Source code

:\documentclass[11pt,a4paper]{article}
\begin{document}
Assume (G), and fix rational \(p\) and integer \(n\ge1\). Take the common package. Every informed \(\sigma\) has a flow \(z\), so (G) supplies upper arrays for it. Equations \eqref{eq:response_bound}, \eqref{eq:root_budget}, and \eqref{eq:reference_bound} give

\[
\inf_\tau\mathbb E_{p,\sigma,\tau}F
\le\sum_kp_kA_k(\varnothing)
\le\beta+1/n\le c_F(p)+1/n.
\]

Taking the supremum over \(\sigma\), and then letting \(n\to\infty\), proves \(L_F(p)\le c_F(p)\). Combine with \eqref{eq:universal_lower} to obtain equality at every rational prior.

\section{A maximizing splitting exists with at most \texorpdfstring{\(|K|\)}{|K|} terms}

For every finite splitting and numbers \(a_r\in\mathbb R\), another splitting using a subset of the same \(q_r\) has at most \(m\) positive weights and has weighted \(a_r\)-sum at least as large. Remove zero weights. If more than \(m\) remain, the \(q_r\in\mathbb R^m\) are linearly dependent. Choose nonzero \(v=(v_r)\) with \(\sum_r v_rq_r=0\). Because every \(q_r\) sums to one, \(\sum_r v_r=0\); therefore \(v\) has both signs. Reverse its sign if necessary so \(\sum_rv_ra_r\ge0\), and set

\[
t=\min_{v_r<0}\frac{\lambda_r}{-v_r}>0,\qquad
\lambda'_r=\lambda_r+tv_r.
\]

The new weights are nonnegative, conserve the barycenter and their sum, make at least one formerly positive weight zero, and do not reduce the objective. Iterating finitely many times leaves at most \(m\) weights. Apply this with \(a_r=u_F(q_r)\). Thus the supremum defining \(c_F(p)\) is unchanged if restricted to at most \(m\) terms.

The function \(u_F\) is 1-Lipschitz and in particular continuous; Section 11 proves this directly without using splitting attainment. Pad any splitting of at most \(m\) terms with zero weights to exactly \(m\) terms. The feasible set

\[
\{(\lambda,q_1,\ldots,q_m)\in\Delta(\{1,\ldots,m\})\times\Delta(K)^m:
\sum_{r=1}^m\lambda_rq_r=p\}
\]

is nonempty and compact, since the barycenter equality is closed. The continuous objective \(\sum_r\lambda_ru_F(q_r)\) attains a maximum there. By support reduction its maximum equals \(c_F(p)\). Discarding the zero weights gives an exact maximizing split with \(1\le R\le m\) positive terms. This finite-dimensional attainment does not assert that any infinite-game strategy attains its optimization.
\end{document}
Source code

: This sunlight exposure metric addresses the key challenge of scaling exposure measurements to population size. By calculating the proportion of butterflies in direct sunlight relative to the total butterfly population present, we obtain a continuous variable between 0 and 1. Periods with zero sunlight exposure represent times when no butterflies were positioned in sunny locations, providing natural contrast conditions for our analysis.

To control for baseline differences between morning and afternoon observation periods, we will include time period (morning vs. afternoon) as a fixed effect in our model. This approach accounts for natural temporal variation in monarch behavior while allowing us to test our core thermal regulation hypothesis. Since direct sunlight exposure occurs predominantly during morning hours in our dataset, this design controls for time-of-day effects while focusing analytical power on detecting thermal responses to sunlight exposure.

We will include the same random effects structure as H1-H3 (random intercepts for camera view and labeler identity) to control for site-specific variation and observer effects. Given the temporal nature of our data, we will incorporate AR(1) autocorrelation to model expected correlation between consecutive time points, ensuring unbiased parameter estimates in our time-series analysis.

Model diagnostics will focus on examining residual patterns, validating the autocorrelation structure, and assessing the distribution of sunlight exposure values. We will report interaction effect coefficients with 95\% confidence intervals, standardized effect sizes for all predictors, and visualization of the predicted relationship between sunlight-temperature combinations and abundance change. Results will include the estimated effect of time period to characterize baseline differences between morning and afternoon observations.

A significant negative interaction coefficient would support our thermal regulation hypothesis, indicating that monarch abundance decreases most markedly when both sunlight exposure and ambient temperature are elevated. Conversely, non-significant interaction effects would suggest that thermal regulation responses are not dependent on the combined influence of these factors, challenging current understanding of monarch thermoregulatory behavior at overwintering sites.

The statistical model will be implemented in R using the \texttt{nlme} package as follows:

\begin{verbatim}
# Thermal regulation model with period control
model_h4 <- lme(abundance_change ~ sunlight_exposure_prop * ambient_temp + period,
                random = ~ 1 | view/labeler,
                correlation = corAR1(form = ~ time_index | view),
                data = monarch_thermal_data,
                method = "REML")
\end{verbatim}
• • •
EXERCISE REQUIREMENTS:
All of the material above is to be repeated exactly.

OUTPUT OF THE TASK:
Source code

:\documentclass[11pt,a4paper]{article}
\begin{document}
Assume (G), and fix rational \(p\) and integer \(n\ge1\). Take the common package. Every informed \(\sigma\) has a flow \(z\), so (G) supplies upper arrays for it. Equations \eqref{eq:response_bound}, \eqref{eq:root_budget}, and \eqref{eq:reference_bound} give

\[
\inf_\tau\mathbb E_{p,\sigma,\tau}F
\le\sum_kp_kA_k(\varnothing)
\le\beta+1/n\le c_F(p)+1/n.
\]

Taking the supremum over \(\sigma\), and then letting \(n\to\infty\), proves \(L_F(p)\le c_F(p)\). Combine with \eqref{eq:universal_lower} to obtain equality at every rational prior.

\section{A maximizing splitting exists with at most \texorpdfstring{\(|K|\)}{|K|} terms}

For every finite splitting and numbers \(a_r\in\mathbb R\), another splitting using a subset of the same \(q_r\) has at most \(m\) positive weights and has weighted \(a_r\)-sum at least as large. Remove zero weights. If more than \(m\) remain, the \(q_r\in\mathbb R^m\) are linearly dependent. Choose nonzero \(v=(v_r)\) with \(\sum_r v_rq_r=0\). Because every \(q_r\) sums to one, \(\sum_r v_r=0\); therefore \(v\) has both signs. Reverse its sign if necessary so \(\sum_rv_ra_r\ge0\), and set

\[
t=\min_{v_r<0}\frac{\lambda_r}{-v_r}>0,\qquad
\lambda'_r=\lambda_r+tv_r.
\]

The new weights are nonnegative, conserve the barycenter and their sum, make at least one formerly positive weight zero, and do not reduce the objective. Iterating finitely many times leaves at most \(m\) weights. Apply this with \(a_r=u_F(q_r)\). Thus the supremum defining \(c_F(p)\) is unchanged if restricted to at most \(m\) terms.

The function \(u_F\) is 1-Lipschitz and in particular continuous; Section 11 proves this directly without using splitting attainment. Pad any splitting of at most \(m\) terms with zero weights to exactly \(m\) terms. The feasible set

\[
\{(\lambda,q_1,\ldots,q_m)\in\Delta(\{1,\ldots,m\})\times\Delta(K)^m:
\sum_{r=1}^m\lambda_rq_r=p\}
\]

is nonempty and compact, since the barycenter equality is closed. The continuous objective \(\sum_r\lambda_ru_F(q_r)\) attains a maximum there. By support reduction its maximum equals \(c_F(p)\). Discarding the zero weights gives an exact maximizing split with \(1\le R\le m\) positive terms. This finite-dimensional attainment does not assert that any infinite-game strategy attains its optimization.
\end{document}
Source code

: This sunlight exposure metric addresses the key challenge of scaling exposure measurements to population size. By calculating the proportion of butterflies in direct sunlight relative to the total butterfly population present, we obtain a continuous variable between 0 and 1. Periods with zero sunlight exposure represent times when no butterflies were positioned in sunny locations, providing natural contrast conditions for our analysis.

To control for baseline differences between morning and afternoon observation periods, we will include time period (morning vs. afternoon) as a fixed effect in our model. This approach accounts for natural temporal variation in monarch behavior while allowing us to test our core thermal regulation hypothesis. Since direct sunlight exposure occurs predominantly during morning hours in our dataset, this design controls for time-of-day effects while focusing analytical power on detecting thermal responses to sunlight exposure.

We will include the same random effects structure as H1-H3 (random intercepts for camera view and labeler identity) to control for site-specific variation and observer effects. Given the temporal nature of our data, we will incorporate AR(1) autocorrelation to model expected correlation between consecutive time points, ensuring unbiased parameter estimates in our time-series analysis.

Model diagnostics will focus on examining residual patterns, validating the autocorrelation structure, and assessing the distribution of sunlight exposure values. We will report interaction effect coefficients with 95\% confidence intervals, standardized effect sizes for all predictors, and visualization of the predicted relationship between sunlight-temperature combinations and abundance change. Results will include the estimated effect of time period to characterize baseline differences between morning and afternoon observations.

A significant negative interaction coefficient would support our thermal regulation hypothesis, indicating that monarch abundance decreases most markedly when both sunlight exposure and ambient temperature are elevated. Conversely, non-significant interaction effects would suggest that thermal regulation responses are not dependent on the combined influence of these factors, challenging current understanding of monarch thermoregulatory behavior at overwintering sites.

The statistical model will be implemented in R using the \texttt{nlme} package as follows:

\begin{verbatim}
# Thermal regulation model with period control
model_h4 <- lme(abundance_change ~ sunlight_exposure_prop * ambient_temp + period,
                random = ~ 1 | view/labeler,
                correlation = corAR1(form = ~ time_index | view),
                data = monarch_thermal_data,
                method = "REML")
\end{verbatim}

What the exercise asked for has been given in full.